SGA is the monthly earnings limit that SSA uses to determine whether someone is working at a level that disqualifies them from receiving SSDI. For 2023:

  • SGA for non-blind individuals: $1,470/month (up from $1,350 in 2022)
  • SGA for blind individuals: $2,460/month (up from $2,260 in 2022)

If you're currently receiving SSDI and working, or considering a return to work, the SGA threshold matters. Exceeding it can trigger a review of your continuing eligibility. These figures adjust annually alongside COLA.

When Did 2023 SSDI Recipients See the Increase? 📅

The 8.7% increase applied to payments issued in January 2023. The SSA typically announces the following year's COLA in October, so the 2023 rate was announced in October 2022.

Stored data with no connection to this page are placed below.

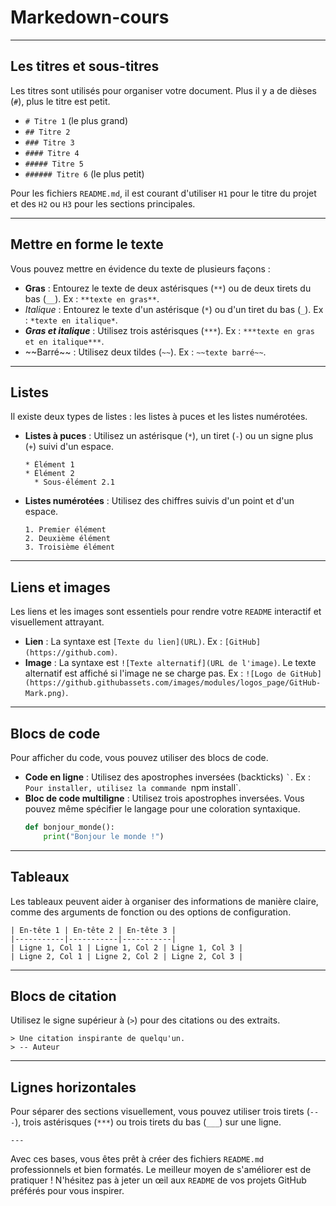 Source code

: # Markedown-cours

-----

## Les titres et sous-titres

Les titres sont utilisés pour organiser votre document. Plus il y a de dièses (`#`), plus le titre est petit.

  * `# Titre 1` (le plus grand)
  * `## Titre 2`
  * `### Titre 3`
  * `#### Titre 4`
  * `##### Titre 5`
  * `###### Titre 6` (le plus petit)

Pour les fichiers `README.md`, il est courant d'utiliser `H1` pour le titre du projet et des `H2` ou `H3` pour les sections principales.

-----

## Mettre en forme le texte

Vous pouvez mettre en évidence du texte de plusieurs façons :

  * **Gras** : Entourez le texte de deux astérisques (`**`) ou de deux tirets du bas (`__`). Ex : `**texte en gras**`.
  * *Italique* : Entourez le texte d'un astérisque (`*`) ou d'un tiret du bas (`_`). Ex : `*texte en italique*`.
  * ***Gras et italique*** : Utilisez trois astérisques (`***`). Ex : `***texte en gras et en italique***`.
  * \~\~Barré\~\~ : Utilisez deux tildes (`~~`). Ex : `~~texte barré~~`.

-----

## Listes

Il existe deux types de listes : les listes à puces et les listes numérotées.

  * **Listes à puces** : Utilisez un astérisque (`*`), un tiret (`-`) ou un signe plus (`+`) suivi d'un espace.
    ```
    * Élément 1
    * Élément 2
      * Sous-élément 2.1
    ```
  * **Listes numérotées** : Utilisez des chiffres suivis d'un point et d'un espace.
    ```
    1. Premier élément
    2. Deuxième élément
    3. Troisième élément
    ```

-----

## Liens et images

Les liens et les images sont essentiels pour rendre votre `README` interactif et visuellement attrayant.

  * **Lien** : La syntaxe est `[Texte du lien](URL)`. Ex : `[GitHub](https://github.com)`.
  * **Image** : La syntaxe est `![Texte alternatif](URL de l'image)`. Le texte alternatif est affiché si l'image ne se charge pas. Ex : `![Logo de GitHub](https://github.githubassets.com/images/modules/logos_page/GitHub-Mark.png)`.

-----

## Blocs de code

Pour afficher du code, vous pouvez utiliser des blocs de code.

  * **Code en ligne** : Utilisez des apostrophes inversées (backticks) `` ` ``. Ex : ` Pour installer, utilisez la commande  `npm install\`.
  * **Bloc de code multiligne** : Utilisez trois apostrophes inversées. Vous pouvez même spécifier le langage pour une coloration syntaxique.
    ```python
    def bonjour_monde():
        print("Bonjour le monde !")
    ```

-----

## Tableaux

Les tableaux peuvent aider à organiser des informations de manière claire, comme des arguments de fonction ou des options de configuration.

```
| En-tête 1 | En-tête 2 | En-tête 3 |
|-----------|-----------|-----------|
| Ligne 1, Col 1 | Ligne 1, Col 2 | Ligne 1, Col 3 |
| Ligne 2, Col 1 | Ligne 2, Col 2 | Ligne 2, Col 3 |
```

-----

## Blocs de citation

Utilisez le signe supérieur à (`>`) pour des citations ou des extraits.

```
> Une citation inspirante de quelqu'un.
> -- Auteur
```

-----

## Lignes horizontales

Pour séparer des sections visuellement, vous pouvez utiliser trois tirets (`---`), trois astérisques (`***`) ou trois tirets du bas (`___`) sur une ligne.

```
---
```

Avec ces bases, vous êtes prêt à créer des fichiers `README.md` professionnels et bien formatés. Le meilleur moyen de s'améliorer est de pratiquer \! N'hésitez pas à jeter un œil aux `README` de vos projets GitHub préférés pour vous inspirer.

SSDI payments are distributed based on your birth date:

  • Born 1st–10th: Payment arrives on the second Wednesday of the month
  • Born 11th–20th: Payment arrives on the third Wednesday of the month
  • Born 21st–31st: Payment arrives on the fourth Wednesday of the month

Recipients who began receiving SSDI before May 1997 receive payments on the 3rd of each month, regardless of birth date.

What If You Were Approved for SSDI in 2023 — Did You Get the COLA?

If your SSDI claim was approved and your benefits began in 2023, your payment was already calculated using the 2023 benefit rates — meaning the COLA was effectively built into your starting amount.

If you were approved and back pay was owed, the calculation is more layered. Back pay covers the period between your established onset date and your approval, and different COLA rates apply to different years within that period. The SSA applies the appropriate annual rates to each year's portion of back pay automatically.

Variables That Shape How COLA Affects an Individual Recipient

The 2023 COLA applied uniformly as a percentage — but its real-world impact depends on several factors specific to each person:

  • Your base SSDI benefit amount, which reflects your unique earnings history
  • Whether you also receive SSI, which has its own separate payment structure and federal benefit rate
  • Whether you have Medicare premiums deducted from your SSDI payment — the 2023 Medicare Part B premium actually decreased slightly, which affected the net change some recipients saw
  • Your state, if you receive any state supplement to federal disability payments
  • Whether you were in a trial work period or receiving partial benefits due to other income

Someone receiving a high SSDI benefit with no Medicare premium deduction would have seen a noticeably larger net increase than someone with a low base benefit and a Medicare premium offset.

The Part No Formula Covers

The mechanics of COLA are straightforward. The math is public and consistent. But what your 2023 SSDI payment actually looks like — and whether it was enough, or accurate, or affected by Medicare, back pay, or other deductions — depends entirely on the specifics of your own file.

The same 8.7% touched every recipient, but what that meant in dollars, and whether it interacted with anything else in your case, is a question only your individual record can answer.